Prompt
Search the records below for the word "images". Copy each line where it occurs.

Dataset records

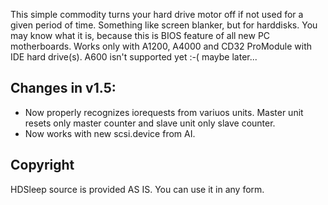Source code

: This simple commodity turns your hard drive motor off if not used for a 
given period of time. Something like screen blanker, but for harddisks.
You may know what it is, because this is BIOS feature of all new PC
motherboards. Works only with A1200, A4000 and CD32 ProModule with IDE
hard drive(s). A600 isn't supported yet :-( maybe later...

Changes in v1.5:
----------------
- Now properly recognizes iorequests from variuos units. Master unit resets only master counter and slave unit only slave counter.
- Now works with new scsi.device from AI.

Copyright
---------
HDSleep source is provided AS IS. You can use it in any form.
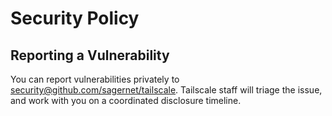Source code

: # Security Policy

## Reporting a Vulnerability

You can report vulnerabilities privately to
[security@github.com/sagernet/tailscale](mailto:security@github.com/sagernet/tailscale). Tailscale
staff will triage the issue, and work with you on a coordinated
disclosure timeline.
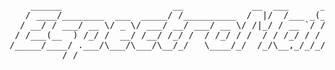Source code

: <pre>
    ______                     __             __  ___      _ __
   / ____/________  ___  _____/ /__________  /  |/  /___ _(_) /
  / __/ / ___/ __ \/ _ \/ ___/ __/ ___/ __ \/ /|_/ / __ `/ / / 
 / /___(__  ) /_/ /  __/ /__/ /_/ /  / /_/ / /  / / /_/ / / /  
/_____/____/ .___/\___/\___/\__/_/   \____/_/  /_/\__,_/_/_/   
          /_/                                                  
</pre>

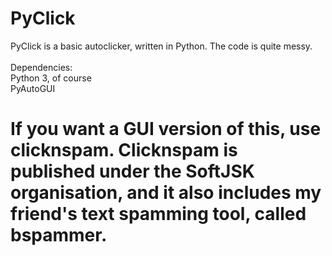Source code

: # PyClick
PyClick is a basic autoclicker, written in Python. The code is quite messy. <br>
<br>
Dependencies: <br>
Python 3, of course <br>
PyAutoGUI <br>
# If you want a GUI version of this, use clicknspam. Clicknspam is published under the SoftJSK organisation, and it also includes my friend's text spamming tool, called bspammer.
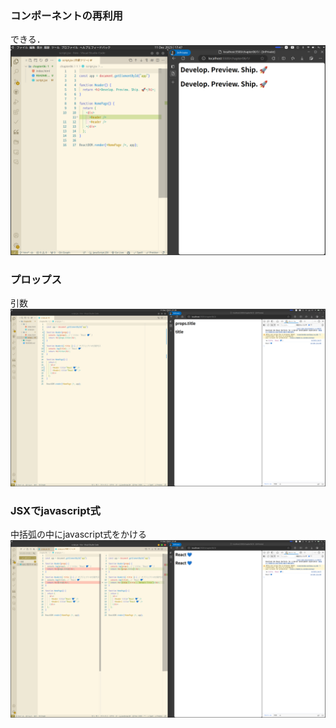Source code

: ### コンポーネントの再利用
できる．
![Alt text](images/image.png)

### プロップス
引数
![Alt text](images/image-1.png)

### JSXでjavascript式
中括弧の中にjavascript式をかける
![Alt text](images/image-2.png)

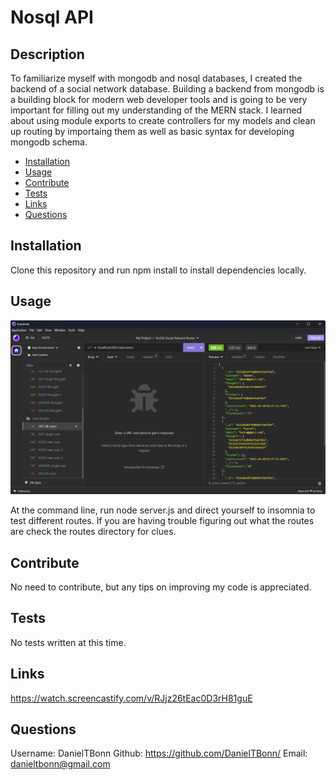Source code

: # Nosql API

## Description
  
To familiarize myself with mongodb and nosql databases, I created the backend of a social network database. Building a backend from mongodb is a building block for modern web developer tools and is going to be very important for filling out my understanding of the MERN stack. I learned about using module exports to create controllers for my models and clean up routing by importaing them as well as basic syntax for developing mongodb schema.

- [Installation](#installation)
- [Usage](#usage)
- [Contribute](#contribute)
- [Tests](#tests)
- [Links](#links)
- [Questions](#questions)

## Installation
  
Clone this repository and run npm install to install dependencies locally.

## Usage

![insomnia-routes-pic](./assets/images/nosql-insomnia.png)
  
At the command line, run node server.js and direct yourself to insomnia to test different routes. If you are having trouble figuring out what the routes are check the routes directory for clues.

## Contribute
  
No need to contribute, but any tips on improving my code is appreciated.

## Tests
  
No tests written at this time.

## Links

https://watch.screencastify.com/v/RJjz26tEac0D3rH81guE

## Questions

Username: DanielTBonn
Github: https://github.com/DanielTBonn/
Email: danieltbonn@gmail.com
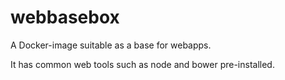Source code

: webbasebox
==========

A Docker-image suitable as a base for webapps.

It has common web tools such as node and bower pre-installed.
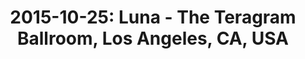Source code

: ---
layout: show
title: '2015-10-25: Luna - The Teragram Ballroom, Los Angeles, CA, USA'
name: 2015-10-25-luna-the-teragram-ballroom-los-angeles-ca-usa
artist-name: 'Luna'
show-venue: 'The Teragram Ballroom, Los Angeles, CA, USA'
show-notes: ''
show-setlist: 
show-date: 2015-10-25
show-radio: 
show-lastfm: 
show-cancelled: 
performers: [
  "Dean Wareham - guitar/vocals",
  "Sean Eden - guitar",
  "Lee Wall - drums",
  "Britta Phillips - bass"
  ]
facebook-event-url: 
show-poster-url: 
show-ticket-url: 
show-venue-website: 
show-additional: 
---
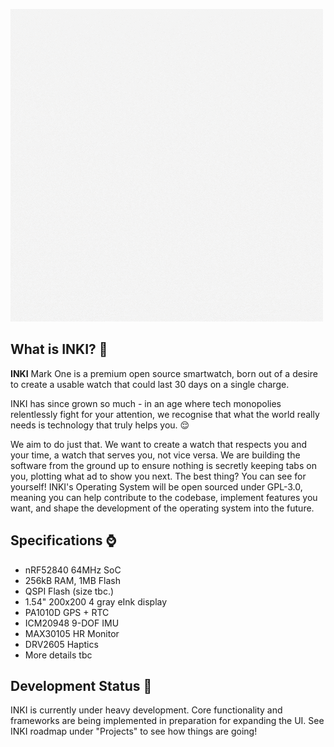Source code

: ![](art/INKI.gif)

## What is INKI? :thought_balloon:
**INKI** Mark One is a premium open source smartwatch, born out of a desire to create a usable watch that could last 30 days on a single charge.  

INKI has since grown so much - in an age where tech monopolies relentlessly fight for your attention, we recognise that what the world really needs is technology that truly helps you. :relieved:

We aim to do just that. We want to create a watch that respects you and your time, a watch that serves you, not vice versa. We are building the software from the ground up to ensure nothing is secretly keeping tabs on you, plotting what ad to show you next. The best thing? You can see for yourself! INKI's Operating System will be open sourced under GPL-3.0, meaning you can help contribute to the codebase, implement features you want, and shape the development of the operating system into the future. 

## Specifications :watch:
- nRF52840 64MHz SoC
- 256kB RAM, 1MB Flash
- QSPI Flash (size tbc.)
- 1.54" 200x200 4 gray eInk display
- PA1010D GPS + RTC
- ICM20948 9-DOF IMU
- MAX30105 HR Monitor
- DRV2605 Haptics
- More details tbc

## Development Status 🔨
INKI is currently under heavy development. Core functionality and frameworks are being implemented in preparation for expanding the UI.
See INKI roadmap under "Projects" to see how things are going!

Answer to this exercise
![Alt text](images/image.png)
![Alt text](images/image-1.png)
![Alt text](images/image-2.png)
![insomnia-routes-pic](./assets/images/nosql-insomnia.png)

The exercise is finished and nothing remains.